BRIEF. Output each entry verbatim. Leave the images out.

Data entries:
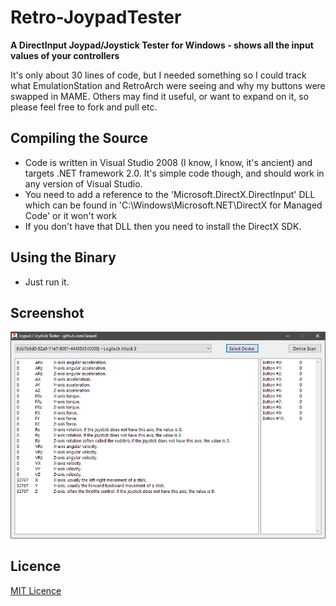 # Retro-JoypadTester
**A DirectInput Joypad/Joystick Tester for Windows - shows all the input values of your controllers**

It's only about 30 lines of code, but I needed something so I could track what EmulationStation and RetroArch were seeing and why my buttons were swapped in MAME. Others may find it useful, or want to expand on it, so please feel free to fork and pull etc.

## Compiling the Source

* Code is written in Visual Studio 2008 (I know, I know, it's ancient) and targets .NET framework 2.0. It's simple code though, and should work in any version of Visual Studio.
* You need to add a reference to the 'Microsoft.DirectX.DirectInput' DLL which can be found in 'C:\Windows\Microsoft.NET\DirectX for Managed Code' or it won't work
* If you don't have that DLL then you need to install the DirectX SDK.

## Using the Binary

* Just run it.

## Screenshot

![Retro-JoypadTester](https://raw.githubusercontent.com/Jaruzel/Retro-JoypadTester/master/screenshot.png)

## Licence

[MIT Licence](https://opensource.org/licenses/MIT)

RESPONSE BOX.
 # Retro-JoypadTester
**A DirectInput Joypad/Joystick Tester for Windows - shows all the input values of your controllers**

It's only about 30 lines of code, but I needed something so I could track what EmulationStation and RetroArch were seeing and why my buttons were swapped in MAME. Others may find it useful, or want to expand on it, so please feel free to fork and pull etc.

## Compiling the Source

* Code is written in Visual Studio 2008 (I know, I know, it's ancient) and targets .NET framework 2.0. It's simple code though, and should work in any version of Visual Studio.
* You need to add a reference to the 'Microsoft.DirectX.DirectInput' DLL which can be found in 'C:\Windows\Microsoft.NET\DirectX for Managed Code' or it won't work
* If you don't have that DLL then you need to install the DirectX SDK.

## Using the Binary

* Just run it.

## Screenshot

![Retro-JoypadTester](https://raw.githubusercontent.com/Jaruzel/Retro-JoypadTester/master/screenshot.png)

## Licence

[MIT Licence](https://opensource.org/licenses/MIT)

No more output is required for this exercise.